An ashtray is a receptacle for the safe depositing of cigarette by-products The easiest way to discover if something is an ashtray is by judging its proximity to the nearest smoker. If the object is more than five feet from the comfortably seated smoker, that object is an ashtray.
Ashtrays share the same qualities of inverse magnetism as remote controls, soap in bathwater and postage stamps. The reason for their aversion to the vicinity of humans is unclear, and this behaviour has had an problematic effect on the lifestyle of smokers for centuries.
For this reason many smokers have experimented with alternate forms of ash storage.

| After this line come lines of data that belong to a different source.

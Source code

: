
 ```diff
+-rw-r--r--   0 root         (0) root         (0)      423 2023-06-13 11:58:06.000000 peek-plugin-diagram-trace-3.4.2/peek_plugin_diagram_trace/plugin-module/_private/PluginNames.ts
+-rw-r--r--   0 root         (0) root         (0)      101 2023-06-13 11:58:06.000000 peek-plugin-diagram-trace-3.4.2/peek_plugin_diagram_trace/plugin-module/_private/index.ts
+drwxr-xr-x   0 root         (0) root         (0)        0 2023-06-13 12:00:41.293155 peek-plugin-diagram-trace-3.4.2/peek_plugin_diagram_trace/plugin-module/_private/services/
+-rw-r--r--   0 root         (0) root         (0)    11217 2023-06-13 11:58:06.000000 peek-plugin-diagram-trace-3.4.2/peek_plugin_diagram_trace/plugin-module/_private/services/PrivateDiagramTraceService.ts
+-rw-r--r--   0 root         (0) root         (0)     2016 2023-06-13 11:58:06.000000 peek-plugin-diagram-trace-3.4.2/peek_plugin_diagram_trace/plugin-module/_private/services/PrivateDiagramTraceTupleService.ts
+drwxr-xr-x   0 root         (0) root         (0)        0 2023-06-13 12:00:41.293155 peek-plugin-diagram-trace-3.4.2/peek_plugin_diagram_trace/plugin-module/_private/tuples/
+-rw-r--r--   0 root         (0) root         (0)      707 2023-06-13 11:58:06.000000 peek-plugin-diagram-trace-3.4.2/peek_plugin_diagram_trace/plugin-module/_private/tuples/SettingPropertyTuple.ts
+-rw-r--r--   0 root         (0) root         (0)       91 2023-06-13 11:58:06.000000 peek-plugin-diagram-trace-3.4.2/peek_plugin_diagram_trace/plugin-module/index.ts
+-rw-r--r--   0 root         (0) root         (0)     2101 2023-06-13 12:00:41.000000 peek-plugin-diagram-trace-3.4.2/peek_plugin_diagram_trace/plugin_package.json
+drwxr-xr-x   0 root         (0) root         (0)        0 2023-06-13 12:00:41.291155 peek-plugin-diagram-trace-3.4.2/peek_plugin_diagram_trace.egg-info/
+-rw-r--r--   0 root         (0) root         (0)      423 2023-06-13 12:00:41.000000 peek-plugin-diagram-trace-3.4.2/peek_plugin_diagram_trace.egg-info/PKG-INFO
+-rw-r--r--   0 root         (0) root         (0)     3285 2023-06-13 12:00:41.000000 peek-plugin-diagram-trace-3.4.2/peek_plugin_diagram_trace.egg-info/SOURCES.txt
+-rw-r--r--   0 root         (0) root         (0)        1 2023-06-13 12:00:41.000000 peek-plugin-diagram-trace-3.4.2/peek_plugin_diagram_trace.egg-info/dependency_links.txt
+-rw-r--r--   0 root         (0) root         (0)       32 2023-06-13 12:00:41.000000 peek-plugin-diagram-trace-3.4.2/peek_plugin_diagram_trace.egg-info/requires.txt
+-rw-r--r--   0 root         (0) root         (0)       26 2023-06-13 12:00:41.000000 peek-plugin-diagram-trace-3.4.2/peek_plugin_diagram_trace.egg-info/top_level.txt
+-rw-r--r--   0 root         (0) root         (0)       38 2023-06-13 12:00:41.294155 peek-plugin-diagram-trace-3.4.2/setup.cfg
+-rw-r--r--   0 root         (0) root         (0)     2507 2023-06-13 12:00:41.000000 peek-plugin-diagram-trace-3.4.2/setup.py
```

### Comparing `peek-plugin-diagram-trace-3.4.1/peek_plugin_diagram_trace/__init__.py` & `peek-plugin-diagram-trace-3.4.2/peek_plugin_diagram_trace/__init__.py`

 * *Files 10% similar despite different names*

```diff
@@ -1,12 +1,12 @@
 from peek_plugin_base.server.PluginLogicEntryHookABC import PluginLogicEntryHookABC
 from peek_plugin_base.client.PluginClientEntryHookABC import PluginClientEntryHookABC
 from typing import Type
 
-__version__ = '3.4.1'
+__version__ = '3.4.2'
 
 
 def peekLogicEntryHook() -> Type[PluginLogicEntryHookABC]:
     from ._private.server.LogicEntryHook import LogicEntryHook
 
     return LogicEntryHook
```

Cups are the safest alternative to ashtrays, as they often contain a liquid residue. This safely extinguishes the cigarette butt with a highly satisfactory hissing sound. For the inebriated smoker they combine the benefits of security and ease of use.
A strange substitute to be sure. This was introduced throughout fast food restaurants in the UK during the heady days of public smoking. As ashtrays they fell woefully short of any purpose, as the ash burned through them and left an ugly patina on the formica tabletops. They did prove to be popular with school children, who frequently lobbed them at other customers with astonishing accuracy.
Using a carpet as an ashtray adds a Bohemian look to a room. This looks particularly pleasing if the room in question is not your own.
Matchboxes are best avoided. A seemingly fine alternative to the ashtray at first, using an empty box, but after several problem free 'stubbings' a cigarrette is inadvertently disposed of in someone else's (full) matchbox, producing a dangerous firework display which usually ends in a teary visit to casualty.